My thanks to TIBCO colleague Philippe Amiel for pointing out to me the recent announcement of a TIBCO BusinessEvents CEP customer in the highly competitive semiconductor manufacturing business.

STMicroelectronics, one of the world’s largest semiconductor manufacturers, is using TIBCO’s event-driven and real-time messaging software to simplify and optimize quality control across the semiconductor chip manufacturing process on 200mm silicon wafers.

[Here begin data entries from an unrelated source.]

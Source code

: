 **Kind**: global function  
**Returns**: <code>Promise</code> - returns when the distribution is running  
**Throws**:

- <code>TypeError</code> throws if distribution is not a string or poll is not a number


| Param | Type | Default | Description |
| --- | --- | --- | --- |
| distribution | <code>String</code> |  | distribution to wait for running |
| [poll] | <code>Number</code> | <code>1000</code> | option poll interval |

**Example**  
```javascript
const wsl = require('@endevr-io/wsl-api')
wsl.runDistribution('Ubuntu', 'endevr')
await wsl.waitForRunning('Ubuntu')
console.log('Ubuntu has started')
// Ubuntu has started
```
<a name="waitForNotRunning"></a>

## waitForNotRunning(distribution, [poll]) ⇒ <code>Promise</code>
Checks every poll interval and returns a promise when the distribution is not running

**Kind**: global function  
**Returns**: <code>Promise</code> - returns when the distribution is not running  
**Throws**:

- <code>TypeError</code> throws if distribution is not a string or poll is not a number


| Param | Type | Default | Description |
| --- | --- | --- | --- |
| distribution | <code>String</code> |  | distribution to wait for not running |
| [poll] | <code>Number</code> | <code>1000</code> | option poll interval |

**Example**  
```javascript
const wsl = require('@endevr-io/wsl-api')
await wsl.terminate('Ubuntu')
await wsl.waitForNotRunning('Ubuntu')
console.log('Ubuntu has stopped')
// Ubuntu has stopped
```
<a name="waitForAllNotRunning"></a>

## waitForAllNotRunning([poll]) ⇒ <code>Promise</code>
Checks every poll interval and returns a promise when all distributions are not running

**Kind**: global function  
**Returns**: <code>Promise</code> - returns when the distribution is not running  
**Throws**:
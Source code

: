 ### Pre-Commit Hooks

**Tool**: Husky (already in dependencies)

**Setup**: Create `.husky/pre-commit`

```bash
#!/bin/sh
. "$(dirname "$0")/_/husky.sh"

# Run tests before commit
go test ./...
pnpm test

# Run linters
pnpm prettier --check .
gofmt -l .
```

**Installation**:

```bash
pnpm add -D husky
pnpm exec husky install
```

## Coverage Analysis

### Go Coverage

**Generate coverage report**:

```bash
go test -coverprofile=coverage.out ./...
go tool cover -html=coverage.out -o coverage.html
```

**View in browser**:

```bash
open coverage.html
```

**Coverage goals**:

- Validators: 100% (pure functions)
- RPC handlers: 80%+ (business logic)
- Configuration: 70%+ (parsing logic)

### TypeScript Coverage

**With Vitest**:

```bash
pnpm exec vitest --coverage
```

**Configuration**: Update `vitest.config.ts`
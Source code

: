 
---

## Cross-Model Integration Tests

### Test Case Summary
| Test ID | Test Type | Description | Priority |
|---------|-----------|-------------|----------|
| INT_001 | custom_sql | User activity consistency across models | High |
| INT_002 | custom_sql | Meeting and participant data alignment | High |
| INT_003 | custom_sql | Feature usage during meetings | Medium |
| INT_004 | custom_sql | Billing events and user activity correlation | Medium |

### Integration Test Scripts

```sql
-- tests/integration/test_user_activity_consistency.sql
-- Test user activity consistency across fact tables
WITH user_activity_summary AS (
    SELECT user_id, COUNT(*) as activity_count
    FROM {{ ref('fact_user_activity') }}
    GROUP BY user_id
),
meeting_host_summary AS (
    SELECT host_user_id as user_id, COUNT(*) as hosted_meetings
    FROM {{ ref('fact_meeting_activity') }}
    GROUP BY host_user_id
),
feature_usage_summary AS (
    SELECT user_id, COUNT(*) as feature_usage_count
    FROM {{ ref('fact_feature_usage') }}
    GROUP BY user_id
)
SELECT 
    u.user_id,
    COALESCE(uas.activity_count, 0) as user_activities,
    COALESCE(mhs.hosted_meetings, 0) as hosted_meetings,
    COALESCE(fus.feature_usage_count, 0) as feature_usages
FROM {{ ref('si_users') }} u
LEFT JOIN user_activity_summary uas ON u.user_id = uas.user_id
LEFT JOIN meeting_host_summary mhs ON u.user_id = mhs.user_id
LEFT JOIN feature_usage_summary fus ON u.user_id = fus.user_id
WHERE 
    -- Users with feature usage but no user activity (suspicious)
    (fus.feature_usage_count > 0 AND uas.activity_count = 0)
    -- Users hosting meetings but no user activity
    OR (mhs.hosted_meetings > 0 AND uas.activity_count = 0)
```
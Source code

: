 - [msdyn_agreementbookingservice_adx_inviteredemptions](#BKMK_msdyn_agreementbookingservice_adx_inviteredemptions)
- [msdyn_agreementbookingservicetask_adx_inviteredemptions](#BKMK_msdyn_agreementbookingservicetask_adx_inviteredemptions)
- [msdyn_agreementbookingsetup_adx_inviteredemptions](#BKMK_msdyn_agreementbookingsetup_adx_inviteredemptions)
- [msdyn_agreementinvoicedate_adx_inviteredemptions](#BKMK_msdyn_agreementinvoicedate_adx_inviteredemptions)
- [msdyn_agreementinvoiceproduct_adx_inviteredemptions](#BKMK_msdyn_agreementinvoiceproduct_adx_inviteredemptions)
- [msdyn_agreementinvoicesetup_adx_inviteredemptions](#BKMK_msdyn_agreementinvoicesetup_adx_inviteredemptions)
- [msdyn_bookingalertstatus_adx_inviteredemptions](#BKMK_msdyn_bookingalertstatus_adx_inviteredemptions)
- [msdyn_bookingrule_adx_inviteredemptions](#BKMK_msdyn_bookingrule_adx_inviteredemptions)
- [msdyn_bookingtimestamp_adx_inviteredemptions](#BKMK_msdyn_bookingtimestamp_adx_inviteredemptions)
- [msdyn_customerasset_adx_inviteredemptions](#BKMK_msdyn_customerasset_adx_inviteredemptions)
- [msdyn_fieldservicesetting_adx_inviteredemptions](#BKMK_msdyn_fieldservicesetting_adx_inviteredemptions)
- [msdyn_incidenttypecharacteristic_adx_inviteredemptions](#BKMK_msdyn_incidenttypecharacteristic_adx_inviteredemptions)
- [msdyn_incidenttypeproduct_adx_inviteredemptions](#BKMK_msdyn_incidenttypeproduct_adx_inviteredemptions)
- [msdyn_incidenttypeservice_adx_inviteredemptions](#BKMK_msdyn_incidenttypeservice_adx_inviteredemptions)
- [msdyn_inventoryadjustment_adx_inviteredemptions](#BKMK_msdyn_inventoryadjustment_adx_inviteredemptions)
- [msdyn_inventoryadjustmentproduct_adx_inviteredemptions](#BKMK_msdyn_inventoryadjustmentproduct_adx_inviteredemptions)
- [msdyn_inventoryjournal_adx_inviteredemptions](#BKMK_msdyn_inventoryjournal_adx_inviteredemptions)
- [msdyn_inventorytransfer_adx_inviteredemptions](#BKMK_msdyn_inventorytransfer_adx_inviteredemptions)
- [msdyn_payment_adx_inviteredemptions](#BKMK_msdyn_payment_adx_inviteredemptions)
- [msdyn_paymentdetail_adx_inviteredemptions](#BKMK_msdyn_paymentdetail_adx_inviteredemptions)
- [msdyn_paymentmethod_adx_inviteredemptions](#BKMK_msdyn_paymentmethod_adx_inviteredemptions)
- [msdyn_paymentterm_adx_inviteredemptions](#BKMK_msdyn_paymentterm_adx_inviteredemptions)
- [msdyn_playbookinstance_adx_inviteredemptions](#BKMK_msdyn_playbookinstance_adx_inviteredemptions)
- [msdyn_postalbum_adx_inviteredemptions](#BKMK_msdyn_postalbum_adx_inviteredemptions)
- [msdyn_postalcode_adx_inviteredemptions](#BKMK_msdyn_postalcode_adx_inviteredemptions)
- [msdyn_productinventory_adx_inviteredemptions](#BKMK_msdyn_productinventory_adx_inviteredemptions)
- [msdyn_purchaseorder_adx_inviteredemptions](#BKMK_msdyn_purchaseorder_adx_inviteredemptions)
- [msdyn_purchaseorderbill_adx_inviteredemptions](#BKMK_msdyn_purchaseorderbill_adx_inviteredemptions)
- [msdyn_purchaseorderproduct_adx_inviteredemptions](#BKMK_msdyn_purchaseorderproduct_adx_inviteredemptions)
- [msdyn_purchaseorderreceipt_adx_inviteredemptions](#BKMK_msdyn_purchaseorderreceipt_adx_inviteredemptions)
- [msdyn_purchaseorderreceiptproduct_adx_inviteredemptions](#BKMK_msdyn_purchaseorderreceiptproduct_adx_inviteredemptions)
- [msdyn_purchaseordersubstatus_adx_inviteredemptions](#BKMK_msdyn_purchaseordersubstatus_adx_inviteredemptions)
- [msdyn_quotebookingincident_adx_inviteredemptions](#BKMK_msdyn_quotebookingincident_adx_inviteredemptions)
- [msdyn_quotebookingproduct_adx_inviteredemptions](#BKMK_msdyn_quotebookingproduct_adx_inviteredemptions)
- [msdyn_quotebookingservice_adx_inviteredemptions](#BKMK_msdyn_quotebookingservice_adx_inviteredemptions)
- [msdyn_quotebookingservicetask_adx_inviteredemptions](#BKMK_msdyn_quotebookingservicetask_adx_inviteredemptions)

Silicon wafer production operators need a lot of information to do their jobs, requiring them to seek out and connect to multiple systems and information sources during the manufacturing process. With this in mind, STMicroelectronics has created a highly dynamic IT platform environment to help increase productivity by enabling:

* Quicker turnaround of workloads – 24,000 tasks per day – by actively pushing crucial information – such as the precise location of materials in the 10,000m2 clean room required to complete the next job – to operators as they need it
* Heightened production quality levels that are tailored to meet specific customer requirements by dynamically modifying the sampling of wafers according to external ‘events’, such as time elapsed since the last production equipment maintenance
* Faster on-boarding of new manufacturing staff via quicker and easier training – new staff consult a single information source for all details of the job in hand

The new IT platform environment being implemented at STMicroelectronics 200mm-wafer semiconductor-chip manufacturing site at Crolles in France will leverage TIBCO BusinessEventsTM, TIBCO ActiveMatrix BusinessWorksTM and TIBCO Rendezvous® software. This new system is part of a wider global initiative aimed at enhancing the company’s efficiency and global market competitiveness.

“The manufacture of silicon wafers is a complex process, with several hundred key steps. TIBCO’s solutions play an important role in allowing us to deliver seamless quality control and real-time manufacturing information, allowing us to increase productivity without any dip in the quality of our product,” comments Jérôme Reygrobellet, IT Project Manager, STMicroelectronics’ Crolles 200 site. “This will be instrumental in ensuring the continued competitiveness of our Crolles 200 site. We expect to see rapid return on investment from these deployments, and have also designed these solutions to be easy to integrate and roll out at other STMicroelectronics sites globally in the future.”

Unfortunately the PR does not talk about numbers or values to support the ROI – but I understand the value proposition is significant… Congratulations to the STM and TIBCO France team!